Wenige Überreste und ziemlich viele Spuren: Was gibt eine Leiche preis, die seit Jahren im Eis der Alpen lag? Darüber haben wir mit dem Forensiker und Kriminalbiologe Mark Benecke gesprochen.

Reste von einem Pullover, Skier, eine verbogene Brille und ein Gebiss mit Goldfüllungen: Mit diesen Fundstücken versucht die italienische Polizei, den Tod eines Skifahrers in den Alpen aufzuklären. Die Überreste haben vermutlich schon seit Jahrzehnten im Gletschereis des Aostatals gelegen und sind vor 13 Jahren gefunden worden. Jetzt versucht die Polizei mit einem neuen Anlauf, den Toten zu identifizieren.

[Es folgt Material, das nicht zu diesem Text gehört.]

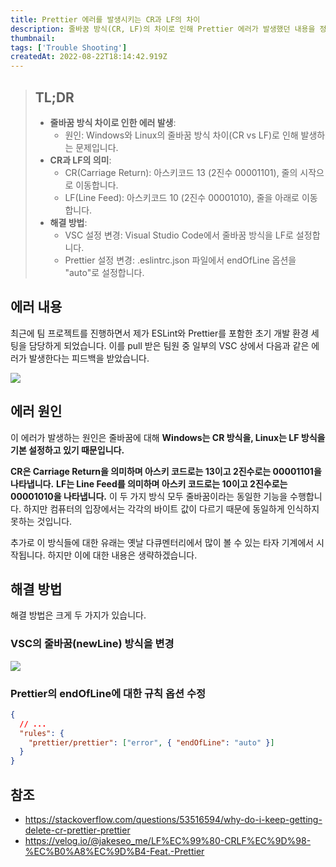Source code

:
 ```yaml
---
title: Prettier 에러를 발생시키는 CR과 LF의 차이
description: 줄바꿈 방식(CR, LF)의 차이로 인해 Prettier 에러가 발생했던 내용을 정리합니다.
thumbnail:
tags: ['Trouble Shooting']
createdAt: 2022-08-22T18:14:42.919Z
---
```


> ## TL;DR
>
> - **줄바꿈 방식 차이로 인한 에러 발생**:
>   - 원인: Windows와 Linux의 줄바꿈 방식 차이(CR vs LF)로 인해 발생하는 문제입니다.
> - **CR과 LF의 의미**:
>   - CR(Carriage Return): 아스키코드 13 (2진수 00001101), 줄의 시작으로 이동합니다.
>   - LF(Line Feed): 아스키코드 10 (2진수 00001010), 줄을 아래로 이동합니다.
> - **해결 방법**:
>   - VSC 설정 변경: Visual Studio Code에서 줄바꿈 방식을 LF로 설정합니다.
>   - Prettier 설정 변경: .eslintrc.json 파일에서 endOfLine 옵션을 "auto"로 설정합니다.

## 에러 내용

최근에 팀 프로젝트를 진행하면서 제가 ESLint와 Prettier를 포함한 초기 개발 환경 세팅을 담당하게 되었습니다. 이를 pull 받은 팀원 중 일부의 VSC 상에서 다음과 같은 에러가 발생한다는 피드백을 받았습니다.

![](/assets/contents/error-cr-lf/1.png)

## 에러 원인

이 에러가 발생하는 원인은 줄바꿈에 대해 **Windows는 CR 방식을, Linux는 LF 방식을 기본 설정하고 있기 때문입니다.**

**CR은 Carriage Return을 의미하며 아스키 코드로는 13이고 2진수로는 00001101을 나타냅니다.** **LF는 Line Feed를 의미하며 아스키 코드로는 10이고 2진수로는 00001010을 나타냅니다.** 이 두 가지 방식 모두 줄바꿈이라는 동일한 기능을 수행합니다. 하지만 컴퓨터의 입장에서는 각각의 바이트 값이 다르기 때문에 동일하게 인식하지 못하는 것입니다.

추가로 이 방식들에 대한 유래는 옛날 다큐멘터리에서 많이 볼 수 있는 타자 기계에서 시작됩니다. 하지만 이에 대한 내용은 생략하겠습니다.

## 해결 방법

해결 방법은 크게 두 가지가 있습니다.

### VSC의 줄바꿈(newLine) 방식을 변경

![](/assets/contents/error-cr-lf/2.png)

### Prettier의 endOfLine에 대한 규칙 옵션 수정

```json title=".eslintrc.json"
{
  // ...
  "rules": {
    "prettier/prettier": ["error", { "endOfLine": "auto" }]
  }
}
```

## 참조

- https://stackoverflow.com/questions/53516594/why-do-i-keep-getting-delete-cr-prettier-prettier
- https://velog.io/@jakeseo_me/LF%EC%99%80-CRLF%EC%9D%98-%EC%B0%A8%EC%9D%B4-Feat.-Prettier
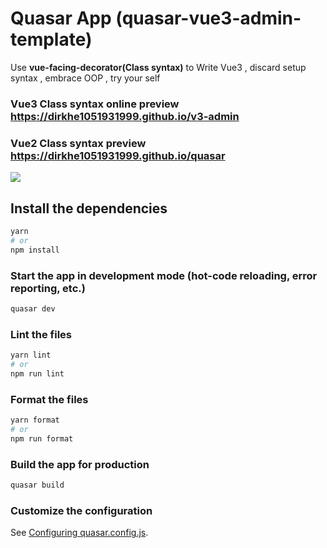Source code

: # Quasar App (quasar-vue3-admin-template)

Use **vue-facing-decorator(Class syntax)** to Write Vue3 , discard setup syntax , embrace OOP , try your self

### Vue3 Class syntax online preview https://dirkhe1051931999.github.io/v3-admin

### Vue2 Class syntax preview https://dirkhe1051931999.github.io/quasar

<img src="https://s1.ax1x.com/2022/11/11/zCCCNT.png" >

## Install the dependencies

```bash
yarn
# or
npm install
```

### Start the app in development mode (hot-code reloading, error reporting, etc.)

```bash
quasar dev
```

### Lint the files

```bash
yarn lint
# or
npm run lint
```

### Format the files

```bash
yarn format
# or
npm run format
```

### Build the app for production

```bash
quasar build
```

### Customize the configuration

See [Configuring quasar.config.js](https://v2.quasar.dev/quasar-cli-vite/quasar-config-js).
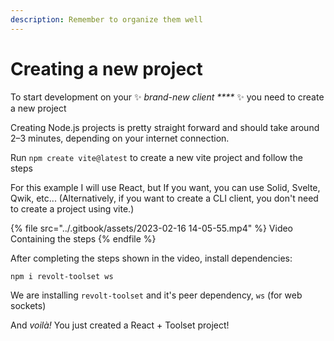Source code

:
 ```yaml
---
description: Remember to organize them well
---
```


# Creating a new project

To start development on your :sparkles: _brand-new client ****_ :sparkles: you need to create a new project

Creating Node.js projects is pretty straight forward and should take around 2–3 minutes, depending on your internet connection.

Run `npm create vite@latest` to create a new vite project and follow the steps

For this example I will use React, but If you want, you can use Solid, Svelte, Qwik, etc... (Alternatively, if you want to create a CLI client, you don't need to create a project using vite.)

{% file src="../.gitbook/assets/2023-02-16 14-05-55.mp4" %}
Video Containing the steps
{% endfile %}

After completing the steps shown in the video, install dependencies:

```bash
npm i revolt-toolset ws
```

We are installing `revolt-toolset` and it's peer dependency, `ws` (for web sockets)

And _voilà!_ You just created a React + Toolset project!
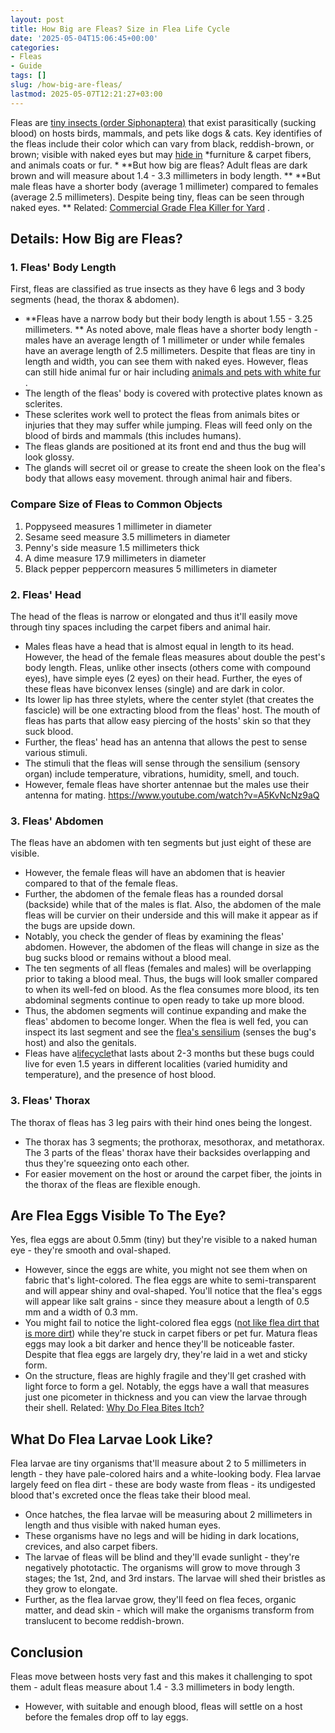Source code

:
 ```yaml
---
layout: post
title: How Big are Fleas? Size in Flea Life Cycle
date: '2025-05-04T15:06:45+00:00'
categories:
- Fleas
- Guide
tags: []
slug: /how-big-are-fleas/
lastmod: 2025-05-07T12:21:27+03:00
---
```


Fleas are
[tiny insects (order Siphonaptera)](https://pestpolicy.com/what-do-fleas-look-like/)
that exist parasitically (sucking blood) on hosts birds, mammals, and pets like dogs & cats.
Key identifies of the fleas include their color which can vary from black, reddish-brown, or brown; visible with naked eyes but may
[hide in](https://pestpolicy.com/does-vacuuming-kill-flea-larvae/)
*furniture & carpet fibers, and animals coats or fur. *
**But how big are fleas? Adult fleas are dark brown and will measure about 1.4 - 3.3 millimeters in body length. **
**But male fleas have a shorter body (average 1 millimeter) compared to females (average 2.5 millimeters). Despite being tiny, fleas can be seen through naked eyes. **
Related:
[Commercial Grade Flea Killer for Yard](https://pestpolicy.com/best-flea-spray-for-yard/)
.
## Details: How Big are Fleas?
### 1. Fleas' Body Length
First, fleas are classified as true insects as they have 6 legs and 3 body segments (head, the thorax & abdomen).
- **Fleas have a narrow body but their body length is about 1.55 - 3.25 millimeters. **
As noted above, male fleas have a shorter body length - males have an average length of 1 millimeter or under while females have an average length of 2.5 millimeters.
Despite that fleas are tiny in length and width, you can see them with naked eyes. However, fleas can still hide animal fur or hair including
[animals and pets with white fur](https://pestpolicy.com/can-fleas-live-in-human-hair/)
.
- The length of the fleas' body is covered with protective plates known as sclerites.
- These sclerites work well to protect the fleas from animals bites or injuries that they may suffer while jumping.
Fleas will feed only on the blood of birds and mammals (this includes humans).
- The fleas glands are positioned at its front end and thus the bug will look glossy.
- The glands will secret oil or grease to create the sheen look on the flea's body that allows easy movement. through animal hair and fibers.
### Compare Size of Fleas to Common Objects
1. Poppyseed measures 1 millimeter in diameter
2. Sesame seed measure 3.5 millimeters in diameter
3. Penny's side measure 1.5 millimeters thick
4. A dime measure 17.9 millimeters in diameter
5. Black pepper peppercorn measures 5 millimeters in diameter
### 2. Fleas' Head
The head of the fleas is narrow or elongated and thus it'll easily move through tiny spaces including the carpet fibers and animal hair.
- Males fleas have a head that is almost equal in length to its head. However, the head of the female fleas measures about double the pest's body length.
Fleas, unlike other insects (others come with compound eyes), have simple eyes (2 eyes) on their head.
Further, the eyes of these fleas have biconvex lenses (single) and are dark in color.
- Its lower lip has three stylets, where the center stylet (that creates the fascicle) will be one extracting blood from the fleas' host.
The mouth of fleas has parts that allow easy piercing of the hosts' skin so that they suck blood.
- Further, the fleas' head has an antenna that allows the pest to sense various stimuli.
- The stimuli that the fleas will sense through the sensilium (sensory organ) include temperature, vibrations, humidity, smell, and touch.
- However, female fleas have shorter antennae but the males use their antenna for mating.
https://www.youtube.com/watch?v=A5KvNcNz9aQ
### 3. Fleas' Abdomen
The fleas have an abdomen with ten segments but just eight of these are visible.
- However, the female fleas will have an abdomen that is heavier compared to that of the female fleas.
- Further, the abdomen of the female fleas has a rounded dorsal (backside) while that of the males is flat.
Also, the abdomen of the male fleas will be curvier on their underside and this will make it appear as if the bugs are upside down.
- Notably, you check the gender of fleas by examining the fleas' abdomen.
However, the abdomen of the fleas will change in size as the bug sucks blood or remains without a blood meal.
- The ten segments of all fleas (females and males) will be overlapping prior to taking a blood meal. Thus, the bugs will look smaller compared to when its well-fed on blood.
As the flea consumes more blood, its ten abdominal segments continue to open ready to take up more blood.
- Thus, the abdomen segments will continue expanding and make the fleas' abdomen to become longer.
When the flea is well fed, you can inspect its last segment and see the
[flea's sensilium](https://livestockvetento.tamu.edu/insectspests/fleas/)
(senses the bug's host) and also the genitals.
- Fleas have a[lifecycle](https://pestpolicy.com/flea-life-cycle/)that lasts about 2-3 months but these bugs could live for even 1.5 years in different localities (varied humidity and temperature), and the presence of host blood.
### 3. Fleas' Thorax
The thorax of fleas has 3 leg pairs with their hind ones being the longest.
- The thorax has 3 segments; the prothorax, mesothorax, and metathorax.
The 3 parts of the fleas' thorax have their backsides overlapping and thus they're squeezing onto each other.
- For easier movement on the host or around the carpet fiber, the joints in the thorax of the fleas are flexible enough.
## Are Flea Eggs Visible To The Eye?
Yes, flea eggs are about
0.5mm (tiny) but they're visible to a naked human eye - they're smooth and oval-shaped.
- However, since the eggs are white, you might not see them when on fabric that's light-colored.
The flea eggs are white to semi-transparent and will appear shiny and oval-shaped.
You'll notice that the flea's eggs will appear like salt grains - since they measure about a length of 0.5 mm and a width of 0.3 mm.
- You might fail to notice the light-colored flea eggs ([not like flea dirt that is more dirt](https://pestpolicy.com/what-is-flea-dirt/)) while they're stuck in carpet fibers or pet fur.
Matura fleas eggs may look a bit darker and hence they'll be noticeable faster. Despite that flea eggs are largely dry, they're laid in a wet and sticky form.
- On the structure, fleas are highly fragile and they'll get crashed with light force to form a gel.
Notably, the eggs have a wall that measures just one picometer in thickness and you can view the larvae through their shell.
Related:
[Why Do Flea Bites Itch?](https://pestpolicy.com/why-do-flea-bites-itch/)
## What Do Flea Larvae Look Like?
Flea larvae are tiny organisms that'll measure about 2 to 5 millimeters in length - they have pale-colored hairs and a white-looking body.
Flea larvae largely feed on flea dirt - these are body waste from fleas - its undigested blood that's excreted once the fleas take their blood meal.
- Once hatches, the flea larvae will be measuring about 2 millimeters in length and thus visible with naked human eyes.
- These organisms have no legs and will be hiding in dark locations, crevices, and also carpet fibers.
- The larvae of fleas will be blind and they'll evade sunlight - they're negatively phototactic.
The organisms will grow to move through 3 stages; the 1st, 2nd, and 3rd instars. The larvae will shed their bristles as they grow to elongate.
- Further, as the flea larvae grow, they'll feed on flea feces, organic matter, and dead skin - which will make the organisms transform from translucent to become reddish-brown.
## Conclusion
Fleas move between hosts very fast and this makes it challenging to spot them - adult fleas measure about 1.4 - 3.3 millimeters in body length.
- However, with suitable and enough blood, fleas will settle on a host before the females drop off to lay eggs.
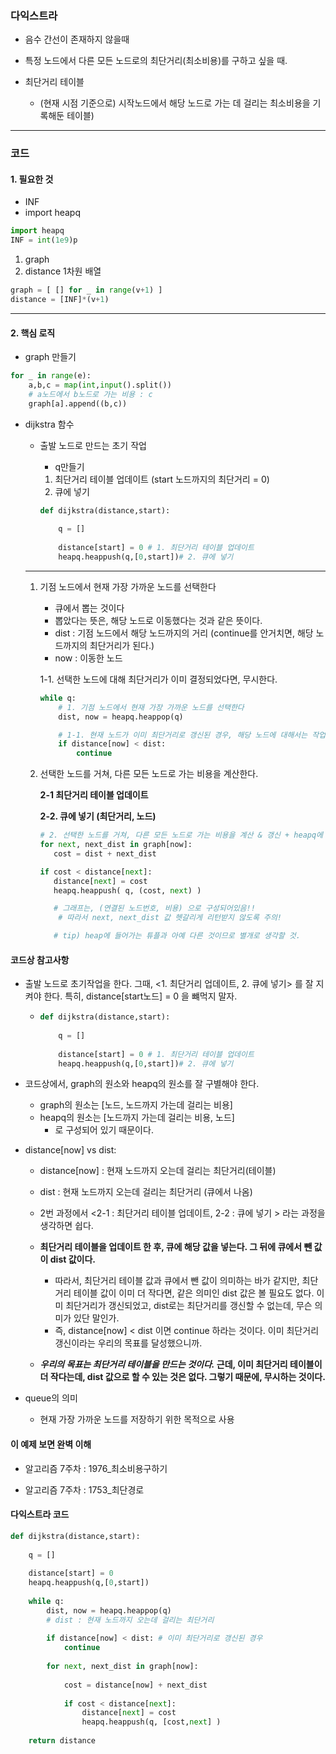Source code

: ### 다익스트라

- 음수 간선이 존재하지 않을때
- 특정 노드에서 다른 모든 노드로의 최단거리(최소비용)를 구하고 싶을 때.



- 최단거리 테이블 
  - (현재 시점 기준으로) 시작노드에서 해당 노드로 가는 데 걸리는 최소비용을 기록해둔 테이블)


---

### 코드

#### 1. 필요한 것

- INF
- import heapq

```python
import heapq
INF = int(1e9)p
```



1. graph
2. distance 1차원 배열

```python
graph = [ [] for _ in range(v+1) ]
distance = [INF]*(v+1)
```

---

#### 2. 핵심 로직

- graph 만들기

```python
for _ in range(e):
    a,b,c = map(int,input().split())
    # a노드에서 b노드로 가는 비용 : c
    graph[a].append((b,c))
```

- dijkstra 함수

  - 출발 노드로 만드는 초기 작업
    - q만들기
    
    1. 최단거리 테이블 업데이트 (start 노드까지의 최단거리 = 0)
    2. 큐에 넣기 
    
    ```python
    def dijkstra(distance,start):
        
        q = []
        
        distance[start] = 0 # 1. 최단거리 테이블 업데이트
        heapq.heappush(q,[0,start])# 2. 큐에 넣기
    ```
    
    
  
  ---
  
  1. 기점 노드에서 현재 가장 가까운 노드를 선택한다
  
     - 큐에서 뽑는 것이다
     - 뽑았다는 뜻은, 해당 노드로 이동했다는 것과 같은 뜻이다.
     - dist : 기점 노드에서 해당 노드까지의 거리 (continue를 안거치면, 해당 노드까지의 최단거리가 된다.)
     - now : 이동한 노드
  
     1-1. 선택한 노드에 대해 최단거리가 이미 결정되었다면, 무시한다.
  
     ```python
     while q:
         # 1. 기점 노드에서 현재 가장 가까운 노드를 선택한다
         dist, now = heapq.heappop(q)
     
         # 1-1. 현재 노드가 이미 최단거리로 갱신된 경우, 해당 노드에 대해서는 작업하지 않는다.
         if distance[now] < dist:
             continue
     ```
  
     
  
  2. 선택한 노드를 거쳐, 다른 모든 노드로 가는 비용을 계산한다. 
  
     **2-1 최단거리 테이블 업데이트**
  
     **2-2. 큐에 넣기 (최단거리, 노드)**
  
     ```python
     # 2. 선택한 노드를 거쳐, 다른 모든 노드로 가는 비용을 계산 & 갱신 + heapq에 푸시
     for next, next_dist in graph[now]:
     	cost = dist + next_dist
     
     if cost < distance[next]:
     	distance[next] = cost
     	heapq.heappush( q, (cost, next) )
     
     	# 그래프는, (연결된 노드번호, 비용) 으로 구성되어있음!!
         # 따라서 next, next_dist 값 헷갈리게 리턴받지 않도록 주의!
     
     	# tip) heap에 들어가는 튜플과 아예 다른 것이므로 별개로 생각할 것.
     ```
  
     

#### 코드상 참고사항

- 출발 노드로 초기작업을 한다. 그때, <1. 최단거리 업데이트, 2. 큐에 넣기> 를 잘 지켜야 한다. 특히, distance[start노드] = 0 을 뺴먹지 말자. 

  - ```python
    def dijkstra(distance,start):
        
        q = []
        
        distance[start] = 0 # 1. 최단거리 테이블 업데이트
        heapq.heappush(q,[0,start])# 2. 큐에 넣기
    ```

- 코드상에서, graph의 원소와 heapq의 원소를 잘 구별해야 한다.

  - graph의 원소는 [노드, 노드까지 가는데 걸리는 비용]
  - heapq의 원소는 [노드까지 가는데 걸리는 비용, 노드]
    - 로 구성되어 있기 때문이다.
  
  

- distance[now] vs dist:

  - distance[now] : 현재 노드까지 오는데 걸리는 최단거리(테이블)

  - dist : 현재 노드까지 오는데 걸리는 최단거리 (큐에서 나옴)

  - 2번 과정에서 <2-1 : 최단거리 테이블 업데이트, 2-2 : 큐에 넣기 > 라는 과정을 생각하면 쉽다.

  - **최단거리 테이블을 업데이트 한 후, 큐에 해당 값을 넣는다. 그 뒤에 큐에서 뺀 값이 dist 값이다.** 

    - 따라서, 최단거리 테이블 값과 큐에서 뺀 값이 의미하는 바가 같지만, 최단거리 테이블 값이 이미 더 작다면, 같은 의미인 dist 값은 볼 필요도 없다. 이미 최단거리가 갱신되었고, dist로는 최단거리를 갱신할 수 없는데, 무슨 의미가 있단 말인가.
    - 즉, distance[now] < dist 이면 continue 하라는 것이다. 이미 최단거리 갱신이라는 우리의 목표를 달성했으니까.

  - ***우리의 목표는 최단거리 테이블을 만드는 것이다.* 근데, 이미 최단거리 테이블이 더 작다는데, dist 값으로 할 수 있는 것은 없다. 그렇기 때문에, 무시하는 것이다.**

    

- queue의 의미

  - 현재 가장 가까운 노드를 저장하기 위한 목적으로 사용

  

#### 이 예제 보면 완벽 이해

- 알고리즘 7주차 : 1976_최소비용구하기

- 알고리즘 7주차 : 1753_최단경로



#### 다익스트라 코드

```python
def dijkstra(distance,start):
    
    q = []
    
    distance[start] = 0
    heapq.heappush(q,[0,start])
    
    while q:
        dist, now = heapq.heappop(q)
        # dist : 현재 노드까지 오는데 걸리는 최단거리
        
        if distance[now] < dist: # 이미 최단거리로 갱신된 경우
            continue
        
        for next, next_dist in graph[now]:
            
            cost = distance[now] + next_dist
            
            if cost < distance[next]:
                distance[next] = cost
                heapq.heappush(q, [cost,next] )
    
    return distance
```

Mark Benecke ist Forensiker und Kriminalbiologe. Er hat uns erzählt, welchen Spuren die Ermittler folgen können, um den Tod des Sportlers in der Nähe des Matterhorns aufzuklären.

Gold als Anhaltspunkt

Das Gebiss des Toten weist Goldfüllungen auf. Damit kann man eventuell klarer die Zugehörigkeit zu einer bestimmten Schicht klären – also wie vermögend die unidentifizierte Person war. Die Analyse des für die Füllungen verwendeten Goldes wäre allerdings sehr aufwendig. Auch die Verarbeitungstechnik kann den Ermittlern Aufschlüsse über die Herkunft des unbekannten Sportlers geben.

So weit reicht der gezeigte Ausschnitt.